Geschrieben von PM EVLKA am 04. Juli 2020
Marcus Warlich hat Prüfung zum Prädikanten bestanden
Bad Lauterberger Unternehmer darf künftig Gottesdienst- und Abendmahlsfeiern leiten

Energieanlagenelektroniker, Dipl.-Forstwirt, Wi.-Ing. (FH), Prediger: Marcus Warlich hat mit einer Prüfung seine Ausbildung zum Prädikanten abgeschlossen. „Predigen ist was völlig anders als mein Beruf und ein wichtiger Teil in meinem Leben“, sagte der Unternehmer. In der Prüfung, dem sogenannten Prädikantenkolloqium, musste Warlich am Mittwoch im Hildesheimer Michaeliskloster unter anderem Regionalbischof Eckhard Gorka drei Predigten vorstellen.
Der Bad Lauterberger bereite gerne Gottesdienste vor, „um auch den Kopf frei zu bekommen.“ Seit vielen Jahren engagiert sich Warlich in den Kirchengemeinden, ließ sich zum Lektor ausbilden. „Predigen beginnt für mich damit, einen Gottesdienst vorzubereiten und dabei nie den Blick auf die Gemeinde zu verlieren."
Rund drei Jahre dauerte die Weiterbildung zum ehrenamtlichen und eigenständigen Prediger.
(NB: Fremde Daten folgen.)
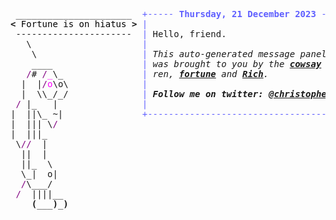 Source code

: <pre style="font-family:Menlo,'DejaVu Sans Mono',consolas,'Courier New',monospace"> ______________________  <span style="color: #5f5fff; text-decoration-color: #5f5fff">+----- </span><span style="color: #5f5fff; text-decoration-color: #5f5fff; font-weight: bold">Thursday, 21 December 2023</span><span style="color: #5f5fff; text-decoration-color: #5f5fff"> -----+</span> <a href="https://www.informatik.uni-leipzig.de/~akiki/">Christopher Akiki</a>                
<span style="font-weight: bold">&lt;</span><span style="color: #000000; text-decoration-color: #000000"> Fortune is on hiatus </span><span style="font-weight: bold">&gt;</span> <span style="color: #5f5fff; text-decoration-color: #5f5fff">|</span>                                      <span style="color: #5f5fff; text-decoration-color: #5f5fff">|</span> ┣━━ Interests                    
 ----------------------  <span style="color: #5f5fff; text-decoration-color: #5f5fff">|</span> Hello, friend.                       <span style="color: #5f5fff; text-decoration-color: #5f5fff">|</span> ┃   ┣━━ My cat                   
   \                     <span style="color: #5f5fff; text-decoration-color: #5f5fff">|</span>                                      <span style="color: #5f5fff; text-decoration-color: #5f5fff">|</span> ┃   ┣━━ Representation Learning  
    \                    <span style="color: #5f5fff; text-decoration-color: #5f5fff">|</span> <span style="font-style: italic">This auto-generated message panel </span>   <span style="color: #5f5fff; text-decoration-color: #5f5fff">|</span> ┃   ┣━━ Language Generation      
    ____                 <span style="color: #5f5fff; text-decoration-color: #5f5fff">|</span> <span style="font-style: italic">was brought to you by the </span><span style="font-weight: bold; font-style: italic"><a href="https://en.wikipedia.org/wiki/Cowsay">cowsay</a></span><span style="font-style: italic"> </span>    <span style="color: #5f5fff; text-decoration-color: #5f5fff">|</span> ┃   ┣━━ Text Mining              
   <span style="color: #800080; text-decoration-color: #800080">/</span># <span style="color: #800080; text-decoration-color: #800080">/</span><span style="color: #ff00ff; text-decoration-color: #ff00ff">_</span>\_               <span style="color: #5f5fff; text-decoration-color: #5f5fff">|</span> <span style="font-style: italic">ren, </span><span style="font-weight: bold; font-style: italic"><a href="https://en.wikipedia.org/wiki/Fortune_(Unix)">fortune</a></span><span style="font-style: italic"> and </span><span style="font-weight: bold; font-style: italic"><a href="https://github.com/willmcgugan/rich">Rich</a></span><span style="font-style: italic">. </span>              <span style="color: #5f5fff; text-decoration-color: #5f5fff">|</span> ┃   ┣━━ Dataset Creation         
  |  |<span style="color: #800080; text-decoration-color: #800080">/</span><span style="color: #ff00ff; text-decoration-color: #ff00ff">o</span>\o\              <span style="color: #5f5fff; text-decoration-color: #5f5fff">|</span>                                      <span style="color: #5f5fff; text-decoration-color: #5f5fff">|</span> ┃   ┗━━ TODO                     
  |  \\_/_/              <span style="color: #5f5fff; text-decoration-color: #5f5fff">|</span> <span style="font-weight: bold; font-style: italic">Follow me on twitter: </span><span style="font-weight: bold; font-style: italic"><a href="https://twitter.com/christopher">@christopher</a></span>   <span style="color: #5f5fff; text-decoration-color: #5f5fff">|</span> ┣━━ Past Lives                   
 <span style="color: #800080; text-decoration-color: #800080">/</span> |_   |                <span style="color: #5f5fff; text-decoration-color: #5f5fff">|</span>                                      <span style="color: #5f5fff; text-decoration-color: #5f5fff">|</span> ┃   ┣━━ Sociocultural antropology
|  ||\_ ~|               <span style="color: #5f5fff; text-decoration-color: #5f5fff">+--------------------------------------+</span> ┃   ┗━━ Network Engineering      
|  ||| \<span style="color: #800080; text-decoration-color: #800080">/</span>                                                         ┣━━ Current Location             
|  |||_                                                           ┃   ┗━━ Leipzig, Germany         
 \<span style="color: #800080; text-decoration-color: #800080">//</span>  |                                                           ┗━━ Previous Locations           
  ||  |                                                               ┣━━ Durham, England          
  ||_  \                                                              ┗━━ Zouk Mikael, Lebanon     
  \_|  o|                                                                                          
  <span style="color: #800080; text-decoration-color: #800080">/</span>\___/                                                                                           
 <span style="color: #800080; text-decoration-color: #800080">/</span>  ||||__                                                                                         
    <span style="font-weight: bold">(</span>___<span style="font-weight: bold">)</span>_<span style="font-weight: bold">)</span>                                                                                        
                                                                                                   
</pre>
Regionalbischof Gorka lobte das Engagement des Prädikanten. „Viele bringen für ihre wertvolle Arbeit die Erfahrungen aus ihren Berufen mit ein, ihre Lebenserfahrung und ihre einzigartigen Begabungen.“ Die Predigten seien heute vielmehr ein Erzählen als ein Dozieren, mehr Trost spenden als Belehrung. „Prädikantinnen und Prädikanten sind ein Schatz der Kirche.“ Gorka ermutigte zur regelmäßigen Feier des Abendmahls, wenn dies unter Corona-Bedingungen wieder möglich sei.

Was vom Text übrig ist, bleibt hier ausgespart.